- **EXERCISE DATA**
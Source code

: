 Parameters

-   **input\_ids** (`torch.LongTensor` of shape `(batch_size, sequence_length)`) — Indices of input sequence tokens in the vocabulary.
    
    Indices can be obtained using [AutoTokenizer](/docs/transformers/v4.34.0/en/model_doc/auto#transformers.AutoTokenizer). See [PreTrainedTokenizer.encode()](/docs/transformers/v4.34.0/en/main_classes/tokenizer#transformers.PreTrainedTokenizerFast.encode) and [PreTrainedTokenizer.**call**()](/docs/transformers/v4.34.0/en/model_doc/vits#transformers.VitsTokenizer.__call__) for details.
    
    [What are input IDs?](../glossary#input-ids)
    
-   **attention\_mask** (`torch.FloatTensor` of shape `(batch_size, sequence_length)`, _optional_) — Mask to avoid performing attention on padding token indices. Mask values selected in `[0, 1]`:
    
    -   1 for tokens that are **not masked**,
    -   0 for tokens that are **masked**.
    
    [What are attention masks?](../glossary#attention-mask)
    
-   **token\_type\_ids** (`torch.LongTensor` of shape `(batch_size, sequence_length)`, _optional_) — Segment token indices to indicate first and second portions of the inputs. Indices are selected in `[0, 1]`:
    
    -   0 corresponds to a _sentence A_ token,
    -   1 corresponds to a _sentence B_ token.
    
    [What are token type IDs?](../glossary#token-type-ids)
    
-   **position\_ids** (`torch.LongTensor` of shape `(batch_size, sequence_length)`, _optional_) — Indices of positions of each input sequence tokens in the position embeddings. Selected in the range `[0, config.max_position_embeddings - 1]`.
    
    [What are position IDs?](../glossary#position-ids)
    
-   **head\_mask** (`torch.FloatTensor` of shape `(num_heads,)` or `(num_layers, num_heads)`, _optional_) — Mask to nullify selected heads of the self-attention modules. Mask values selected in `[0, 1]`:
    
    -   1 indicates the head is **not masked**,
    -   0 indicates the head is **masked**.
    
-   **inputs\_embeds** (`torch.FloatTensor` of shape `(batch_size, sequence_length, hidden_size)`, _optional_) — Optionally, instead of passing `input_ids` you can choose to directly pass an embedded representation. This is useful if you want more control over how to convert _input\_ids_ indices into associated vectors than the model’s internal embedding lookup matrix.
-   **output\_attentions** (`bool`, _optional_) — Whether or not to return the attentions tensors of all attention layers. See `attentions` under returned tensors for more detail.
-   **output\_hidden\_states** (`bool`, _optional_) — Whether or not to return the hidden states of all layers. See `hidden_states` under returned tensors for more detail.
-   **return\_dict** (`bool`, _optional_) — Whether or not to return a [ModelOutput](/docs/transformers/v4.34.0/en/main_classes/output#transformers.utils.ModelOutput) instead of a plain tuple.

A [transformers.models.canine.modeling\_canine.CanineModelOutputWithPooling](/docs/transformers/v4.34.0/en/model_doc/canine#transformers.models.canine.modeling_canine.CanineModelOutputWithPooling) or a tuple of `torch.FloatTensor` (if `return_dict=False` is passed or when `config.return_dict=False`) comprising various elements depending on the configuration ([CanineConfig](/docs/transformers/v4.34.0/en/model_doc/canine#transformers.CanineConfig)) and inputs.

- **EXERCISE PROMPT**
Each record above needs to be set down again, word for word.

- **TASK SOLUTION**
Source code

: Parameters

-   **input\_ids** (`torch.LongTensor` of shape `(batch_size, sequence_length)`) — Indices of input sequence tokens in the vocabulary.
    
    Indices can be obtained using [AutoTokenizer](/docs/transformers/v4.34.0/en/model_doc/auto#transformers.AutoTokenizer). See [PreTrainedTokenizer.encode()](/docs/transformers/v4.34.0/en/main_classes/tokenizer#transformers.PreTrainedTokenizerFast.encode) and [PreTrainedTokenizer.**call**()](/docs/transformers/v4.34.0/en/model_doc/vits#transformers.VitsTokenizer.__call__) for details.
    
    [What are input IDs?](../glossary#input-ids)
    
-   **attention\_mask** (`torch.FloatTensor` of shape `(batch_size, sequence_length)`, _optional_) — Mask to avoid performing attention on padding token indices. Mask values selected in `[0, 1]`:
    
    -   1 for tokens that are **not masked**,
    -   0 for tokens that are **masked**.
    
    [What are attention masks?](../glossary#attention-mask)
    
-   **token\_type\_ids** (`torch.LongTensor` of shape `(batch_size, sequence_length)`, _optional_) — Segment token indices to indicate first and second portions of the inputs. Indices are selected in `[0, 1]`:
    
    -   0 corresponds to a _sentence A_ token,
    -   1 corresponds to a _sentence B_ token.
    
    [What are token type IDs?](../glossary#token-type-ids)
    
-   **position\_ids** (`torch.LongTensor` of shape `(batch_size, sequence_length)`, _optional_) — Indices of positions of each input sequence tokens in the position embeddings. Selected in the range `[0, config.max_position_embeddings - 1]`.
    
    [What are position IDs?](../glossary#position-ids)
    
-   **head\_mask** (`torch.FloatTensor` of shape `(num_heads,)` or `(num_layers, num_heads)`, _optional_) — Mask to nullify selected heads of the self-attention modules. Mask values selected in `[0, 1]`:
    
    -   1 indicates the head is **not masked**,
    -   0 indicates the head is **masked**.
    
-   **inputs\_embeds** (`torch.FloatTensor` of shape `(batch_size, sequence_length, hidden_size)`, _optional_) — Optionally, instead of passing `input_ids` you can choose to directly pass an embedded representation. This is useful if you want more control over how to convert _input\_ids_ indices into associated vectors than the model’s internal embedding lookup matrix.
-   **output\_attentions** (`bool`, _optional_) — Whether or not to return the attentions tensors of all attention layers. See `attentions` under returned tensors for more detail.
-   **output\_hidden\_states** (`bool`, _optional_) — Whether or not to return the hidden states of all layers. See `hidden_states` under returned tensors for more detail.
-   **return\_dict** (`bool`, _optional_) — Whether or not to return a [ModelOutput](/docs/transformers/v4.34.0/en/main_classes/output#transformers.utils.ModelOutput) instead of a plain tuple.

A [transformers.models.canine.modeling\_canine.CanineModelOutputWithPooling](/docs/transformers/v4.34.0/en/model_doc/canine#transformers.models.canine.modeling_canine.CanineModelOutputWithPooling) or a tuple of `torch.FloatTensor` (if `return_dict=False` is passed or when `config.return_dict=False`) comprising various elements depending on the configuration ([CanineConfig](/docs/transformers/v4.34.0/en/model_doc/canine#transformers.CanineConfig)) and inputs.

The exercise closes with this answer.